O ato inter-religioso de 1975 na Catedral da Sé

“Eu estava consciente de que era preciso fazer algo mais para que as barbaridades não acontecessem outra vez. Procurei, então, Dom Paulo Evaristo Arns, um homem iluminado. Eu acreditava que entre religiosos, talvez fosse possível encontrar algum caminho. Na época, a Cúria Metropolitana de São Paulo era o grande centro das denúncias contra a violação dos direitos dos presos políticos. Fui à casa de Dom Paulo, no Sumaré, na noite do dia 29, uma quarta-feira, conversamos por duas horas, então nasceu a ideia, que partiu de dom Paulo: ‘Que tal realizarmos um ato ecumênico em homenagem a Herzog?’, indagou o Cardeal. Isso nunca havia sido feito no Brasil... Eu acrescentei para que o ato não seja visto como um  ato judaico, vamos fazê-lo na Catedral da Sé. É óbvio: o problema não era um problema judaico, era um problema político. O Vlado [Vladimir Herzog] poderia ter sido um budista, o destino teria sido o mesmo. Dom  Paulo concordou”.

“O governo pediu a dom Paulo que realizasse o ato a portas fechadas. O Cardeal Arns, com sua energia e coragem habituais, respondeu: ‘Eu não vou fechar as da Igreja para o meu povo’. Foi dom Paulo que convocou o reverendo Wright”.

“O que mais me impressionou, e juro que isto não sai da minha cabeça, foi o número de pessoas na Catedral, mais de 8 mil pessoas vinda de todas as partes para um ato de oposição à tortura e ao assassinato em plena ditadura. Policiais passeavam com suas metralhadoras pelas portas da Catedral, apontando as metralhadoras em direção aos celebrantes do culto, ao povo, a todos. Falei, Dom Paulo falou, reverendo Wright falou”.
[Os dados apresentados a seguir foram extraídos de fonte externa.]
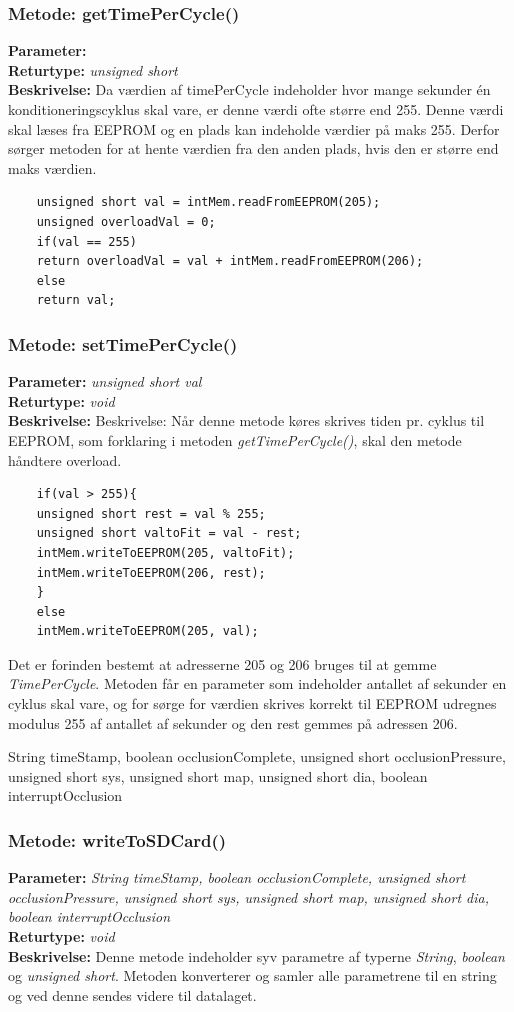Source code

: \subsubsection{Metode: getTimePerCycle()}
\textbf{Parameter: } 
\\ \textbf{Returtype: } \textit{unsigned short}
\\ \textbf{Beskrivelse: } Da værdien af timePerCycle indeholder hvor mange sekunder én konditioneringscyklus skal vare, er denne værdi ofte større end 255. Denne værdi skal læses fra EEPROM og en plads kan indeholde værdier på maks 255. Derfor sørger metoden for at hente værdien fra den anden plads, hvis den er større end maks værdien. 
\begin{lstlisting}
	unsigned short val = intMem.readFromEEPROM(205);
	unsigned overloadVal = 0;
	if(val == 255)
	return overloadVal = val + intMem.readFromEEPROM(206);
	else
	return val;
\end{lstlisting}


\subsubsection{Metode: setTimePerCycle()}
\textbf{Parameter: } \textit{unsigned short val}
\\ \textbf{Returtype: } \textit{void}
\\ \textbf{Beskrivelse: } Beskrivelse: Når denne metode køres skrives tiden pr. cyklus til EEPROM, som forklaring i metoden \textit{getTimePerCycle()}, skal den metode håndtere overload. 
\begin{lstlisting}
	if(val > 255){
	unsigned short rest = val % 255;
	unsigned short valtoFit = val - rest;
	intMem.writeToEEPROM(205, valtoFit);
	intMem.writeToEEPROM(206, rest);
	}
	else
	intMem.writeToEEPROM(205, val);
\end{lstlisting}
Det er forinden bestemt at adresserne 205 og 206 bruges til at gemme \textit{TimePerCycle}. Metoden får en parameter som indeholder antallet af sekunder en cyklus skal vare, og for sørge for værdien skrives korrekt til EEPROM udregnes modulus 255 af antallet af sekunder og den rest gemmes på adressen 206. 

String timeStamp, boolean occlusionComplete, unsigned short occlusionPressure, unsigned short sys, unsigned short map, unsigned short dia, boolean interruptOcclusion

\subsubsection{Metode: writeToSDCard()}
\textbf{Parameter: } \textit{String timeStamp, boolean occlusionComplete, unsigned short occlusionPressure, unsigned short sys, unsigned short map, unsigned short dia, boolean interruptOcclusion}
\\ \textbf{Returtype: } \textit{void}
\\ \textbf{Beskrivelse: }  Denne metode indeholder syv parametre af typerne \textit{String}, \textit{boolean} og \textit{unsigned short}. Metoden konverterer og samler alle parametrene til en string og ved denne sendes videre til datalaget.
 “Tudo mudou. A minha vida mudou. Eu ganhava uma nova turma. Até então, meu habitat natural era a minha sala no quarto andar da CIP, com festas, recepções, reuniões de diretoria, noivados, casamentos. A partir de outubro de 1975, passei a conviver com outros personagens...”.

 

Vladimir Herzog

“Se queremos render tributo à memória de Vladimir Herzog, temos que preservar dentro de nós o sentimento de indignação e inconformismo, jamais nos acomodando com a violação dos direitos alheios. O silêncio é o mais grave dos pecados, a indiferença em face do mal é o incentivo ao recrudescimento do mal. Se fecharmos os olhos, se virarmos a cabeça, se fingirmos não saber, tornarmo-nos, todos nós, cumplices. Digamos não à tortura, digamos não à violência institucionalizada e inspirados pelo legado de Vladimir Herzog digamos sim à dignidade humana”.